### Dataset

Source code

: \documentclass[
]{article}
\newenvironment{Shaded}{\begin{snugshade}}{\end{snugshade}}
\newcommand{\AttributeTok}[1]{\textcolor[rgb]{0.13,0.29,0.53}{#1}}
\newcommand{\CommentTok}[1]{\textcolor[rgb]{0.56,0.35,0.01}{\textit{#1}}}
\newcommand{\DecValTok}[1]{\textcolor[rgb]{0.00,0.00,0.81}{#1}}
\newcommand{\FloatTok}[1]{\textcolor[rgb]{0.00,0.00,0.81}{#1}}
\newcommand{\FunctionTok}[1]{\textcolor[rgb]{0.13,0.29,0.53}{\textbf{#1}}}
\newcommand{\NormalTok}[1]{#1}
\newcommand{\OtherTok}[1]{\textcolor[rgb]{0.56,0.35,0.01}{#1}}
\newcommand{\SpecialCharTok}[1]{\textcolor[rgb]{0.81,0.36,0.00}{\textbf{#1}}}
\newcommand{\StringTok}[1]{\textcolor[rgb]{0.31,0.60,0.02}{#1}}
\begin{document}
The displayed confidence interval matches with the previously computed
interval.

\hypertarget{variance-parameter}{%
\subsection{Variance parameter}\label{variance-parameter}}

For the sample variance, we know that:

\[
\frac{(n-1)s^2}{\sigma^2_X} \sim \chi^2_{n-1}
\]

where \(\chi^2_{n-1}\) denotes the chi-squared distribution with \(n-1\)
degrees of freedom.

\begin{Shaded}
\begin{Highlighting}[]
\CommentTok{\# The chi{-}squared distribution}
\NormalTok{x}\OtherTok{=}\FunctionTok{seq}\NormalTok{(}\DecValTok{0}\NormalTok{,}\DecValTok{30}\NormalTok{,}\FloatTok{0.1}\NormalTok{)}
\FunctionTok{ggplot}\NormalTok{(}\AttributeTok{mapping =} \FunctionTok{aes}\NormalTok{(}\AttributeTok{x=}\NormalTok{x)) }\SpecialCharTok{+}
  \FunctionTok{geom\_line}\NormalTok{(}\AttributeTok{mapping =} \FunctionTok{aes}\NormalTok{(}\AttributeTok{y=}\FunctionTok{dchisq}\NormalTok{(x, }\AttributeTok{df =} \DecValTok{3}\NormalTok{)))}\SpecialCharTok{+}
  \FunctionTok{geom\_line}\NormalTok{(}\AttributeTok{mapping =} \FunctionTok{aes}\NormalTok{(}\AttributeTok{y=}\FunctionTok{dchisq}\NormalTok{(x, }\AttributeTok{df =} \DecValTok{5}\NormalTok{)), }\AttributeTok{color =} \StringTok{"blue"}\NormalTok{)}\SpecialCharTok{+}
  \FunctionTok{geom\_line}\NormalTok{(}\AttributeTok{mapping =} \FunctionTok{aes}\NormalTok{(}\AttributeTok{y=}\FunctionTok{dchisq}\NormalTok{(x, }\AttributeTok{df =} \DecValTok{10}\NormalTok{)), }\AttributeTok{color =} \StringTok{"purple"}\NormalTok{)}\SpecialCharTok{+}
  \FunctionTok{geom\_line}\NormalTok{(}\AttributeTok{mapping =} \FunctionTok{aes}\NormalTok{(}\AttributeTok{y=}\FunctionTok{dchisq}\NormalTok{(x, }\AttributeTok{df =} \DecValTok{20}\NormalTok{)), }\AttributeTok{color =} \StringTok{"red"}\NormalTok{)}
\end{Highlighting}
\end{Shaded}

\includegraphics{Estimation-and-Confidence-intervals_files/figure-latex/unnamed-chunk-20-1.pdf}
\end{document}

### Problem statement
Each entry should be written out again exactly, with no word left out.

### Task response
Source code

: \documentclass[
]{article}
\newenvironment{Shaded}{\begin{snugshade}}{\end{snugshade}}
\newcommand{\AttributeTok}[1]{\textcolor[rgb]{0.13,0.29,0.53}{#1}}
\newcommand{\CommentTok}[1]{\textcolor[rgb]{0.56,0.35,0.01}{\textit{#1}}}
\newcommand{\DecValTok}[1]{\textcolor[rgb]{0.00,0.00,0.81}{#1}}
\newcommand{\FloatTok}[1]{\textcolor[rgb]{0.00,0.00,0.81}{#1}}
\newcommand{\FunctionTok}[1]{\textcolor[rgb]{0.13,0.29,0.53}{\textbf{#1}}}
\newcommand{\NormalTok}[1]{#1}
\newcommand{\OtherTok}[1]{\textcolor[rgb]{0.56,0.35,0.01}{#1}}
\newcommand{\SpecialCharTok}[1]{\textcolor[rgb]{0.81,0.36,0.00}{\textbf{#1}}}
\newcommand{\StringTok}[1]{\textcolor[rgb]{0.31,0.60,0.02}{#1}}
\begin{document}
The displayed confidence interval matches with the previously computed
interval.

\hypertarget{variance-parameter}{%
\subsection{Variance parameter}\label{variance-parameter}}

For the sample variance, we know that:

\[
\frac{(n-1)s^2}{\sigma^2_X} \sim \chi^2_{n-1}
\]

where \(\chi^2_{n-1}\) denotes the chi-squared distribution with \(n-1\)
degrees of freedom.

\begin{Shaded}
\begin{Highlighting}[]
\CommentTok{\# The chi{-}squared distribution}
\NormalTok{x}\OtherTok{=}\FunctionTok{seq}\NormalTok{(}\DecValTok{0}\NormalTok{,}\DecValTok{30}\NormalTok{,}\FloatTok{0.1}\NormalTok{)}
\FunctionTok{ggplot}\NormalTok{(}\AttributeTok{mapping =} \FunctionTok{aes}\NormalTok{(}\AttributeTok{x=}\NormalTok{x)) }\SpecialCharTok{+}
  \FunctionTok{geom\_line}\NormalTok{(}\AttributeTok{mapping =} \FunctionTok{aes}\NormalTok{(}\AttributeTok{y=}\FunctionTok{dchisq}\NormalTok{(x, }\AttributeTok{df =} \DecValTok{3}\NormalTok{)))}\SpecialCharTok{+}
  \FunctionTok{geom\_line}\NormalTok{(}\AttributeTok{mapping =} \FunctionTok{aes}\NormalTok{(}\AttributeTok{y=}\FunctionTok{dchisq}\NormalTok{(x, }\AttributeTok{df =} \DecValTok{5}\NormalTok{)), }\AttributeTok{color =} \StringTok{"blue"}\NormalTok{)}\SpecialCharTok{+}
  \FunctionTok{geom\_line}\NormalTok{(}\AttributeTok{mapping =} \FunctionTok{aes}\NormalTok{(}\AttributeTok{y=}\FunctionTok{dchisq}\NormalTok{(x, }\AttributeTok{df =} \DecValTok{10}\NormalTok{)), }\AttributeTok{color =} \StringTok{"purple"}\NormalTok{)}\SpecialCharTok{+}
  \FunctionTok{geom\_line}\NormalTok{(}\AttributeTok{mapping =} \FunctionTok{aes}\NormalTok{(}\AttributeTok{y=}\FunctionTok{dchisq}\NormalTok{(x, }\AttributeTok{df =} \DecValTok{20}\NormalTok{)), }\AttributeTok{color =} \StringTok{"red"}\NormalTok{)}
\end{Highlighting}
\end{Shaded}

\includegraphics{Estimation-and-Confidence-intervals_files/figure-latex/unnamed-chunk-20-1.pdf}
\end{document}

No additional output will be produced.